A little stick figure with a wedge-shaped head shuffles across the screen. It moves in a half crouch, dragging one knee along the ground. It’s walking! Er, sort of.
Yet Rui Wang is delighted. “Every day I walk into my office and open my computer, and I don’t know what to expect,” he says.
An artificial-intelligence researcher at Uber, Wang likes to leave the Paired Open-Ended Trailblazer, a piece of software he helped develop, running on his laptop overnight. POET is a kind of training dojo for virtual bots. So far, they aren’t learning to do much at all. These AI agents are not playing Go, spotting signs of cancer, or folding proteins—they’re trying to navigate a crude cartoon landscape of fences and ravines without falling over.

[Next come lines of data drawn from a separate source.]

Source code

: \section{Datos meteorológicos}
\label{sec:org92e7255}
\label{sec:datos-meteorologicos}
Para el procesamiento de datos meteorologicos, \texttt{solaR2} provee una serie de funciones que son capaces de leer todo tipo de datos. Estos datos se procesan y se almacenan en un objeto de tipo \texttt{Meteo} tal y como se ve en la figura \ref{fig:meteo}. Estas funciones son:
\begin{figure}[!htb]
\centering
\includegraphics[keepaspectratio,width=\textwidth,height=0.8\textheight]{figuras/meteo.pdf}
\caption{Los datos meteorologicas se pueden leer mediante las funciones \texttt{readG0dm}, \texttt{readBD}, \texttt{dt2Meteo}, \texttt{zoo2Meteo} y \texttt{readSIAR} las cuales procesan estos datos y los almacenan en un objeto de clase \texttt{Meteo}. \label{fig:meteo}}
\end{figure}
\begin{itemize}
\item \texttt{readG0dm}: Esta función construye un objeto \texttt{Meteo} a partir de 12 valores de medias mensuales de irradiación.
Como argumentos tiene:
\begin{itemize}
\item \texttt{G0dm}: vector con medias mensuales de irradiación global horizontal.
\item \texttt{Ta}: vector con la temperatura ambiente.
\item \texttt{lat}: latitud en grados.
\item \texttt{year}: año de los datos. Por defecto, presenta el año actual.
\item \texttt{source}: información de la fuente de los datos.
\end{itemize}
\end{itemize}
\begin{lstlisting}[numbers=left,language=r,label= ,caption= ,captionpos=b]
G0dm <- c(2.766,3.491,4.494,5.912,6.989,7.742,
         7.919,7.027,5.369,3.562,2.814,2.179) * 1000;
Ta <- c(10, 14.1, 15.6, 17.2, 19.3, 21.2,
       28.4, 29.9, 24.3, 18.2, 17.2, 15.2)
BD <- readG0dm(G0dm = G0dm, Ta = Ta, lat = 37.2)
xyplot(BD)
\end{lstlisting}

But it’s not what the bots are learning that’s exciting—it’s how they’re learning. POET generates the obstacle courses, assesses the bots’ abilities, and assigns their next challenge, all without human involvement. Step by faltering step, the bots improve via trial and error. “At some point it might jump over a cliff like a kung fu master,” says Wang.
It may seem basic at the moment, but for Wang and a handful of other researchers, POET hints at a revolutionary new way to create supersmart machines: by getting AI to make itself.
Wang’s former colleague Jeff Clune is among the biggest boosters of this idea. Clune has been working on it for years, first at the University of Wyoming and then at Uber AI Labs, where he worked with Wang and others. Now dividing his time between the University of British Columbia and OpenAI, he has the backing of one of the world’s top artificial-intelligence labs.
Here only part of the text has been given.